They're just making sure there's some transparency in the system, which polling indicates is needed.
People don't trust the system right now, Kelly.
- I think that's human nature too.
People want to see behind the door that is closed, right?
So if you tell them they can't be there, and they can't observe, they assume something is going on that's nefarious.
- You just gotta make sure that they can't be too intrusive.
There is one strange double standard in the law which is that in North Carolina, you're prohibited from taking a photograph of your own ballot.
In general, I think strongly discouraged from taking photographs inside the polling place in general.

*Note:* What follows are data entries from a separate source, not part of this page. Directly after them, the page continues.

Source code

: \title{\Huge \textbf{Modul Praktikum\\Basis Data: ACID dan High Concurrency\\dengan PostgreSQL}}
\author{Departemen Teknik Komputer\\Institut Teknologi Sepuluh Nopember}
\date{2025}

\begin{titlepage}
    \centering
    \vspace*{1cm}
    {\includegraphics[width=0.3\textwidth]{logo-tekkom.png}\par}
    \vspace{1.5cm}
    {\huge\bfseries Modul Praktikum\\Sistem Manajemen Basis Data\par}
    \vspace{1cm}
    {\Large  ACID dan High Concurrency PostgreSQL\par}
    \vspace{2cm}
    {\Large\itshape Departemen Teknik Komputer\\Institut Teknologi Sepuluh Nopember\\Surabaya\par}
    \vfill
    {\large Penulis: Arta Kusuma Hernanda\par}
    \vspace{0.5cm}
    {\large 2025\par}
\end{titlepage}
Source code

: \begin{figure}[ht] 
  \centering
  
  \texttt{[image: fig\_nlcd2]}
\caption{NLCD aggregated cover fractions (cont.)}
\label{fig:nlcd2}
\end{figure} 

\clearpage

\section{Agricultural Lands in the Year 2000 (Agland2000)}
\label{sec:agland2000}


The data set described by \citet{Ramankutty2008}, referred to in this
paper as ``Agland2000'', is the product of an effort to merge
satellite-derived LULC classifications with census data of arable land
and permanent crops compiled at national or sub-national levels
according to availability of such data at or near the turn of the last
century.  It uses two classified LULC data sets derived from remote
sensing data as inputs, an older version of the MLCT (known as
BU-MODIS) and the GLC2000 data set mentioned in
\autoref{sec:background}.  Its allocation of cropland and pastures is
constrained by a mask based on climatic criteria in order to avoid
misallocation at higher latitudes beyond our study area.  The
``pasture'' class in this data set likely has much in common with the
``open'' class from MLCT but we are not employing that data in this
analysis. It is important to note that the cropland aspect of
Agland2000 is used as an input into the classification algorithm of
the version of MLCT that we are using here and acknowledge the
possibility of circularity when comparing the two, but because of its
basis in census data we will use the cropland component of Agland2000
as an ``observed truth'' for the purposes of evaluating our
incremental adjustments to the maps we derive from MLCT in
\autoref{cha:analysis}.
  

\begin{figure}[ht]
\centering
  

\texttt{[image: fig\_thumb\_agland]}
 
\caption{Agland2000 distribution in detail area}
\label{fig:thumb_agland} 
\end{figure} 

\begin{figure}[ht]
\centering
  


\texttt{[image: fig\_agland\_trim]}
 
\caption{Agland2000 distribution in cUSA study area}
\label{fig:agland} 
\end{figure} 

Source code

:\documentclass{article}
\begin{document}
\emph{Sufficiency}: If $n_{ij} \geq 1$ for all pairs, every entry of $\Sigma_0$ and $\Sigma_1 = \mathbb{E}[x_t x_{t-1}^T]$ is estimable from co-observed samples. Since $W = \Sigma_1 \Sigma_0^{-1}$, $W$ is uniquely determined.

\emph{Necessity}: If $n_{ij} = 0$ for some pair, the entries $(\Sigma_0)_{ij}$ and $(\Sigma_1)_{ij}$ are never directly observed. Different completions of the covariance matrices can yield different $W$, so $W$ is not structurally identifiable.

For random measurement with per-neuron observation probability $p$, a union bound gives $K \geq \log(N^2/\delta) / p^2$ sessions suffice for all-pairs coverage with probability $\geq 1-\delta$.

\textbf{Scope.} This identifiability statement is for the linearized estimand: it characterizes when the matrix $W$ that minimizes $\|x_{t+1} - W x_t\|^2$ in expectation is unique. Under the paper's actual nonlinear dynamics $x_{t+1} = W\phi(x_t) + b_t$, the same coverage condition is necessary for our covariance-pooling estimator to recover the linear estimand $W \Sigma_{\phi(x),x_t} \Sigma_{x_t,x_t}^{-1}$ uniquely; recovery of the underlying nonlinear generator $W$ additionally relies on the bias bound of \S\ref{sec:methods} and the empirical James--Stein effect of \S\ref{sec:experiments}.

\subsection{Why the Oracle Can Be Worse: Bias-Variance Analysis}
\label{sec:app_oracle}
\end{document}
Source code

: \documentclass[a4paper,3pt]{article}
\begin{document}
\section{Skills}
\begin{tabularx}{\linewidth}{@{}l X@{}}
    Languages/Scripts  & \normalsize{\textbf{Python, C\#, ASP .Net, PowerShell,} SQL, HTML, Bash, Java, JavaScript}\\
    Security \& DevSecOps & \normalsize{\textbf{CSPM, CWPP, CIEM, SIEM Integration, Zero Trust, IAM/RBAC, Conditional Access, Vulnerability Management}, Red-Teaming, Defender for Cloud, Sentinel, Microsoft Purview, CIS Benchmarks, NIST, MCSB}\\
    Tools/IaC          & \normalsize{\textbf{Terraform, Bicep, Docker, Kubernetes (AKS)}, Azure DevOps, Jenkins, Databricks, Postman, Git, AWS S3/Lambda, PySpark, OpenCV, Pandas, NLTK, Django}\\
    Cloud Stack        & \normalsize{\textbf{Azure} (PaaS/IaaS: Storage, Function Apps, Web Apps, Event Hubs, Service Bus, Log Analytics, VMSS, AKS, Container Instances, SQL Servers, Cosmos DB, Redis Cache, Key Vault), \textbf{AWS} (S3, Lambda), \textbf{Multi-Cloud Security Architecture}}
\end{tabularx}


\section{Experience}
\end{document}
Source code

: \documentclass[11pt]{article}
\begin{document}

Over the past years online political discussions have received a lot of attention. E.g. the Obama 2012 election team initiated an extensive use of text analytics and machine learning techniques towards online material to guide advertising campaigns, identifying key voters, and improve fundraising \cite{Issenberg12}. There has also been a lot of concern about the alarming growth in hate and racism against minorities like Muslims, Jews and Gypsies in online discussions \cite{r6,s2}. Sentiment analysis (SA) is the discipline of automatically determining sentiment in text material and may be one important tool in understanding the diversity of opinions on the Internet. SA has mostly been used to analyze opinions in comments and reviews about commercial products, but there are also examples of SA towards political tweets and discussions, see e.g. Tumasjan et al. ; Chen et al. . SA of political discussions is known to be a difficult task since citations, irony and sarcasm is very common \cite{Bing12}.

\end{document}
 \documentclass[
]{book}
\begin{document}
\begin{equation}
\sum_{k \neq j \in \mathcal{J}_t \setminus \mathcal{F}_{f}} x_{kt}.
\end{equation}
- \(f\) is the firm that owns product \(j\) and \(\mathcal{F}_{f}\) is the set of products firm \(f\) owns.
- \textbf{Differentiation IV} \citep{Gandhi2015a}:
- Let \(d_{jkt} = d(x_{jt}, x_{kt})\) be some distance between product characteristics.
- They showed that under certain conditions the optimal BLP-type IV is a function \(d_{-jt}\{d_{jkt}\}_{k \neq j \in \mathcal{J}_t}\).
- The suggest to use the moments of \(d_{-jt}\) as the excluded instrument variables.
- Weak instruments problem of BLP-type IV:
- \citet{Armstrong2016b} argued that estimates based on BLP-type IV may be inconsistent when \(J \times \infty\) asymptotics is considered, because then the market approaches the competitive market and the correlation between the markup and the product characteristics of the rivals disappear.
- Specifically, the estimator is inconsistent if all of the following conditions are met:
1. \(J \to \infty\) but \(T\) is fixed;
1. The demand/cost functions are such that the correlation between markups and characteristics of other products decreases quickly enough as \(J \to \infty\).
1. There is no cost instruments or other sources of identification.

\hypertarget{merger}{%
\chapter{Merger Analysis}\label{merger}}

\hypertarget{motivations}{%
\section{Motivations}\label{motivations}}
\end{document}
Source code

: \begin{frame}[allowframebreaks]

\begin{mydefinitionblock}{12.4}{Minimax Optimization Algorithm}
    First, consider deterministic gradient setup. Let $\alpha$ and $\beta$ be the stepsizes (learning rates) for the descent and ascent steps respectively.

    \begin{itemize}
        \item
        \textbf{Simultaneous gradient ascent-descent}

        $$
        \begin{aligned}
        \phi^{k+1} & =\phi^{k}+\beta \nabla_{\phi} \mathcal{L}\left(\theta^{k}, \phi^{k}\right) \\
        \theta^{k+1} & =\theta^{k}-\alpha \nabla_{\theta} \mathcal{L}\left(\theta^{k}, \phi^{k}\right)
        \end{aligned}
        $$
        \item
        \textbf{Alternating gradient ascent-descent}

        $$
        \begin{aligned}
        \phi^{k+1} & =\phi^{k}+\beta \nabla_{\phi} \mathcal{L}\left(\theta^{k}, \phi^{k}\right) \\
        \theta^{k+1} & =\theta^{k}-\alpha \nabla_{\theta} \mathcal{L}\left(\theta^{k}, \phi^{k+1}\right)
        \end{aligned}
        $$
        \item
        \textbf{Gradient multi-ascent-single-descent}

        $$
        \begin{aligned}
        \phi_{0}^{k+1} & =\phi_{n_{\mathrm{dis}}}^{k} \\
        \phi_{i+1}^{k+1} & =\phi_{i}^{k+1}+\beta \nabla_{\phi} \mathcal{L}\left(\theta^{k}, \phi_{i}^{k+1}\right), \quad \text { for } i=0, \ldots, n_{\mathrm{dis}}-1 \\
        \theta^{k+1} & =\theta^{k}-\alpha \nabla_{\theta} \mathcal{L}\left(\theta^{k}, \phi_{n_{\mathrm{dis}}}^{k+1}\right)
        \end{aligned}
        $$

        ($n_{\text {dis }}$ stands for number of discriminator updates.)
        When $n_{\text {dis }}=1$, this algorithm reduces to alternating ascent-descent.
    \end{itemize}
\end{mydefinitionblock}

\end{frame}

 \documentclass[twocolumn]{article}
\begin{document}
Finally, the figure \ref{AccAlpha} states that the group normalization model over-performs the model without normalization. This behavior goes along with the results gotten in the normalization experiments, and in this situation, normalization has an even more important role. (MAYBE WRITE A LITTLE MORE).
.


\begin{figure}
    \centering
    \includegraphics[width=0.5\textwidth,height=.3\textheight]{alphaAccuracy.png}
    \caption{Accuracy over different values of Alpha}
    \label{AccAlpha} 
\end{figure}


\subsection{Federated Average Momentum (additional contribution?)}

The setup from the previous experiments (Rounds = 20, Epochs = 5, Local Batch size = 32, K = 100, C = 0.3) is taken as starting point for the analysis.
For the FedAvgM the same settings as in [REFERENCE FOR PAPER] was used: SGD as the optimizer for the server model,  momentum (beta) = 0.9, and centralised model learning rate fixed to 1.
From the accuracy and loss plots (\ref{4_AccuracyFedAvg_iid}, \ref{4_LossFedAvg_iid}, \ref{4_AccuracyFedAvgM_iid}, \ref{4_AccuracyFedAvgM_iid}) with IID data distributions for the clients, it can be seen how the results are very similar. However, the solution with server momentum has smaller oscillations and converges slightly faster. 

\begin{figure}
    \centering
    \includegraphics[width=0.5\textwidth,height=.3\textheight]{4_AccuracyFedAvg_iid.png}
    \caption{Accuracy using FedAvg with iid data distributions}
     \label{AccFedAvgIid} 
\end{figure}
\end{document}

But the law gives the ability of the poll observers to take photographs of what's happening.
That's gonna create some tensions inside polling places if and when things don't stick to reasonable guidelines.
- Colin, I've voted a lot of elections, you know, and if there are poll observers there on a partisan basis, I don't know think I've ever seen that they've scoured over my shoulder to be honest.
I'm listening to Twitter and news reports to say, "You better watch out, they're gonna be over your shoulder listening."
- Yeah, I mean, I think they're there, but at least up until now have been fairly unobtrusive.
So the question around this law is, how much more movement do they get?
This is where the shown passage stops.